• [Exercise details] If a line in the records contains the string "textwidth", show that line.

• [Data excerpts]
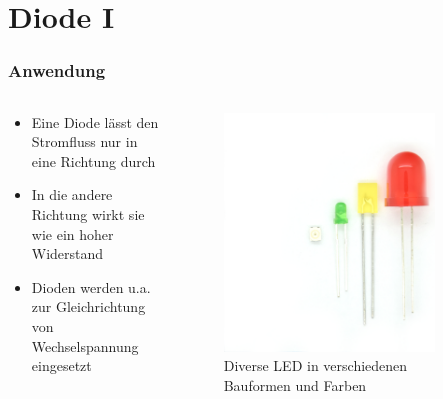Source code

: 
\section{Diode I}
\label{section:diode_1}
\begin{frame}%

\frametitle{Anwendung}
\begin{columns}
    \begin{column}{0.48\textwidth}
    \begin{itemize}
  \item Eine Diode lässt den Stromfluss nur in eine Richtung durch
  \item In die andere Richtung wirkt sie wie ein hoher Widerstand
  \item Dioden werden u.a. zur Gleichrichtung von Wechselspannung eingesetzt
  \end{itemize}

    \end{column}
   \begin{column}{0.48\textwidth}
       
\begin{figure}
    \includegraphics[width=0.85\textwidth]{foto/6}
    \caption{\scriptsize Diverse LED in verschiedenen Bauformen und Farben}
    \label{e_led}
\end{figure}

   \end{column}
\end{columns}

\end{frame}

• [Answer section]
    \begin{column}{0.48\textwidth}
   \begin{column}{0.48\textwidth}
    \includegraphics[width=0.85\textwidth]{foto/6}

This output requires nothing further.